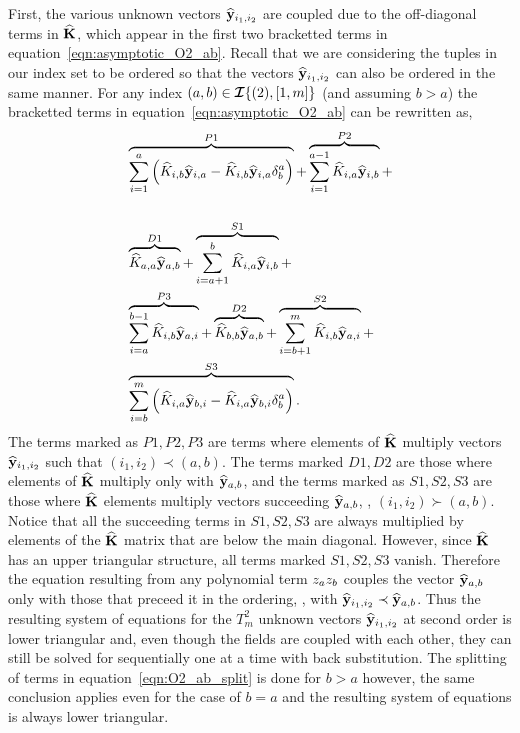 First, the various unknown vectors $\AsECenM_{i_{1},i_{2}}$ are coupled due to the off-diagonal terms in $\Khat$, which appear in the first two bracketted terms in equation~\eqref{eqn:asymptotic_O2_ab}. Recall that we are considering the tuples in our index set to be ordered so that the vectors $\AsECenM_{i_{1},i_{2}}$ can also be ordered in the same manner. For any index $(a,b)\in\IndexSet{2}{1,m}$ (and assuming $b>a$) the bracketted terms in equation~\eqref{eqn:asymptotic_O2_ab} can be rewritten as,
\begin{equation}
	\label{eqn:O2_ab_split}
	\begin{split}
		& \overbrace{\sum^{a}_{i=1}\left(\widehat{K}_{i,b}\AsECenM_{i,a} - \widehat{K}_{i,b}\AsECenM_{i,a}\delta^{a}_{b}\right)}^{P1} +
		\overbrace{\sum^{a-1}_{i=1}\widehat{K}_{i,a}\AsECenM_{i,b}}^{P2} + \\
		  \\
		& \overbrace{\widehat{K}_{a,a}\AsECenM_{a,b}}^{D1} + \overbrace{\sum^{b}_{i=a+1}\widehat{K}_{i,a}\AsECenM_{i,b}}^{S1} + \\
		& \overbrace{\sum^{b-1}_{i=a}\widehat{K}_{i,b}\AsECenM_{a,i}}^{P3} +
		\overbrace{\widehat{K}_{b,b}\AsECenM_{a,b}}^{D2} +
		\overbrace{\sum^{m}_{i=b+1}\widehat{K}_{i,b}\AsECenM_{a,i}}^{S2} + \\
		& \overbrace{\sum^{m}_{i=b}\left(\widehat{K}_{i,a}\AsECenM_{b,i}  - 
		\widehat{K}_{i,a}\AsECenM_{b,i}\delta^{a}_{b}\right)}^{S3}.
	\end{split}
\end{equation}
The terms marked as $P1,P2,P3$ are terms where elements of $\Khat$ multiply vectors $\AsECenM_{i_{1},i_{2}}$ such that $(i_{1},i_{2})\prec(a,b)$. The terms marked $D1,D2$ are those where elements of $\Khat$ multiply only with $\AsECenM_{a,b}$, and the terms marked as $S1,S2,S3$ are those where $\Khat$ elements multiply vectors succeeding $\AsECenM_{a,b}$, \ie, $(i_{1},i_{2})\succ(a,b)$. Notice that all the succeeding terms in $S1,S2,S3$ are always multiplied by elements of the $\Khat$ matrix that are below the main diagonal. However, since $\Khat$ has an upper triangular structure, all terms marked $S1,S2,S3$ vanish. Therefore the equation resulting from any polynomial term $\parv_{a}\parv_{b}$ couples the vector $\AsECenM_{a,b}$ only with those that preceed it in the ordering, \ie, with $\AsECenM_{i_{1},i_{2}}\prec\AsECenM_{a,b}$. Thus the resulting system of equations for the $T^{2}_{m}$ unknown vectors $\AsECenM_{i_{1},i_{2}}$ at second order is lower triangular and, even though the fields are coupled with each other, they can still be solved for sequentially one at a time with back substitution. The splitting of terms in equation~\eqref{eqn:O2_ab_split} is done for $b>a$ however, the same conclusion applies even for the case of $b=a$ and the resulting system of equations is always lower triangular.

[Problem details] Copy each line of the data that contains the word "delta", leaving the other lines out.

[Answer space]
		& \overbrace{\sum^{a}_{i=1}\left(\widehat{K}_{i,b}\AsECenM_{i,a} - \widehat{K}_{i,b}\AsECenM_{i,a}\delta^{a}_{b}\right)}^{P1} +
		\widehat{K}_{i,a}\AsECenM_{b,i}\delta^{a}_{b}\right)}^{S3}.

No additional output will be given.